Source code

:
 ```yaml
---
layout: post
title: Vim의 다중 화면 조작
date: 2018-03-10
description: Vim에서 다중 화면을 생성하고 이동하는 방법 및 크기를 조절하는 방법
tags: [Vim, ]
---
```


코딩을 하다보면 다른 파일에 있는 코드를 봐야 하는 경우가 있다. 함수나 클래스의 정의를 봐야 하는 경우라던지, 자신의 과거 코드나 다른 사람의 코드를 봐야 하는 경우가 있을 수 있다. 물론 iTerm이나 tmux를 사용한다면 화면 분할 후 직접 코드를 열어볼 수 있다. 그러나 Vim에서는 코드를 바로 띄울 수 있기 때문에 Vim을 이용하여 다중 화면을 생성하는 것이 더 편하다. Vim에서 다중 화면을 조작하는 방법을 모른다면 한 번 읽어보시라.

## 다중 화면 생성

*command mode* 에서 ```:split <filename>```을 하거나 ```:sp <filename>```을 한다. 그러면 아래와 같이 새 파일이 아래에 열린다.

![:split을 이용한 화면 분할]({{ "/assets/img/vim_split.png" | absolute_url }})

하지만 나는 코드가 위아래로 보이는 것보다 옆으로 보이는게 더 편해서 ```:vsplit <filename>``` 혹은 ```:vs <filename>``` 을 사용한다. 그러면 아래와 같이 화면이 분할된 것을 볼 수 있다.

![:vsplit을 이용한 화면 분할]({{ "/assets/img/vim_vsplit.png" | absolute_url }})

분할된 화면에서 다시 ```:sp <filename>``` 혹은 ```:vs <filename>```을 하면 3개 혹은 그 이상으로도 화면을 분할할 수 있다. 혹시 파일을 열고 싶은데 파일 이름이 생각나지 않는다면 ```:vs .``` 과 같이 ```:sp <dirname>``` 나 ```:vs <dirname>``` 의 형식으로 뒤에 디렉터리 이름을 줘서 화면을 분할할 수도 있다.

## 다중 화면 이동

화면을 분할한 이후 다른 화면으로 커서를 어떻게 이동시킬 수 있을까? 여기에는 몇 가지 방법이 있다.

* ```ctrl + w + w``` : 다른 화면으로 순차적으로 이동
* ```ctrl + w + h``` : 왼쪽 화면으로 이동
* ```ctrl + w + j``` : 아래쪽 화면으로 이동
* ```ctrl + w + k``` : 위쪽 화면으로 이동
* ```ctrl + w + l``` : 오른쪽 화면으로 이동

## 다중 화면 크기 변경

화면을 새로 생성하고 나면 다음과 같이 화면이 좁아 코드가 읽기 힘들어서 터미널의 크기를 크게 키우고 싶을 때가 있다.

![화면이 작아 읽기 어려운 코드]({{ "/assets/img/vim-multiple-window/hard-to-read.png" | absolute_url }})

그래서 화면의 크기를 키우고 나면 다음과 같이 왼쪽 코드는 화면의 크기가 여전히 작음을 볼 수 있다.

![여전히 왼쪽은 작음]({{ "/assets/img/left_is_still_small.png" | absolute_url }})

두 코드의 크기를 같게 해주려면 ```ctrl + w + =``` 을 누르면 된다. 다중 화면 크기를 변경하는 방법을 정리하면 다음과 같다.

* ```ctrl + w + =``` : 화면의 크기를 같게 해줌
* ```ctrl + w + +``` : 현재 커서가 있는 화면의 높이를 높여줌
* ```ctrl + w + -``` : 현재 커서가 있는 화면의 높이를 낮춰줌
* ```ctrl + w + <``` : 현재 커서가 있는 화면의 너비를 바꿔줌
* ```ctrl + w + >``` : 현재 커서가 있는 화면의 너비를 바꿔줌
----
WHAT IS NEEDED: Each line from the one containing "화면의 높이를 낮춰줌" through the final line of the listing above should be returned exactly; return nothing else.

SOLUTION FOR THIS TASK:
* ```ctrl + w + -``` : 현재 커서가 있는 화면의 높이를 낮춰줌
* ```ctrl + w + <``` : 현재 커서가 있는 화면의 너비를 바꿔줌
* ```ctrl + w + >``` : 현재 커서가 있는 화면의 너비를 바꿔줌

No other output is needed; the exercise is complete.